_Activity_
In the records below, find each line that holds "Daniel" and return it.

_Available records_

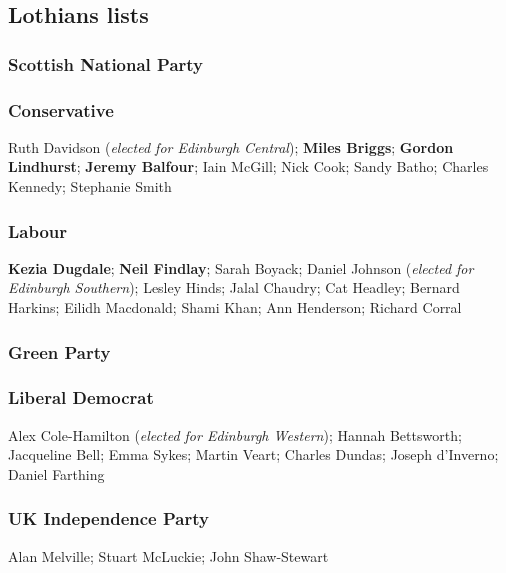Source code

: \subsection*{Lothians lists}

\begin{resultsiii}
\subsubsection*{Scottish National Party}
\subsubsection*{Conservative}
Ruth Davidson (\emph{elected for Edinburgh Central}); \textbf{Miles Briggs}; \textbf{Gordon Lindhurst}; \textbf{Jeremy Balfour}; Iain McGill; Nick Cook; Sandy Batho; Charles Kennedy; Stephanie Smith
\subsubsection*{Labour}
\textbf{Kezia Dugdale}; \textbf{Neil Findlay}; Sarah Boyack; Daniel Johnson (\emph{elected for Edinburgh Southern}); Lesley Hinds; Jalal Chaudry; Cat Headley; Bernard Harkins; Eilidh Macdonald; Shami Khan; Ann Henderson; Richard Corral
\subsubsection*{Green Party}
\subsubsection*{Liberal Democrat}
Alex Cole-Hamilton (\emph{elected for Edinburgh Western}); Hannah Bettsworth; Jacqueline Bell; Emma Sykes; Martin Veart; Charles Dundas; Joseph d'Inverno; Daniel Farthing
\subsubsection*{UK Independence Party}
Alan Melville; Stuart McLuckie; John Shaw-Stewart

\end{resultsiii}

_Exercise solution_
\textbf{Kezia Dugdale}; \textbf{Neil Findlay}; Sarah Boyack; Daniel Johnson (\emph{elected for Edinburgh Southern}); Lesley Hinds; Jalal Chaudry; Cat Headley; Bernard Harkins; Eilidh Macdonald; Shami Khan; Ann Henderson; Richard Corral
Alex Cole-Hamilton (\emph{elected for Edinburgh Western}); Hannah Bettsworth; Jacqueline Bell; Emma Sykes; Martin Veart; Charles Dundas; Joseph d'Inverno; Daniel Farthing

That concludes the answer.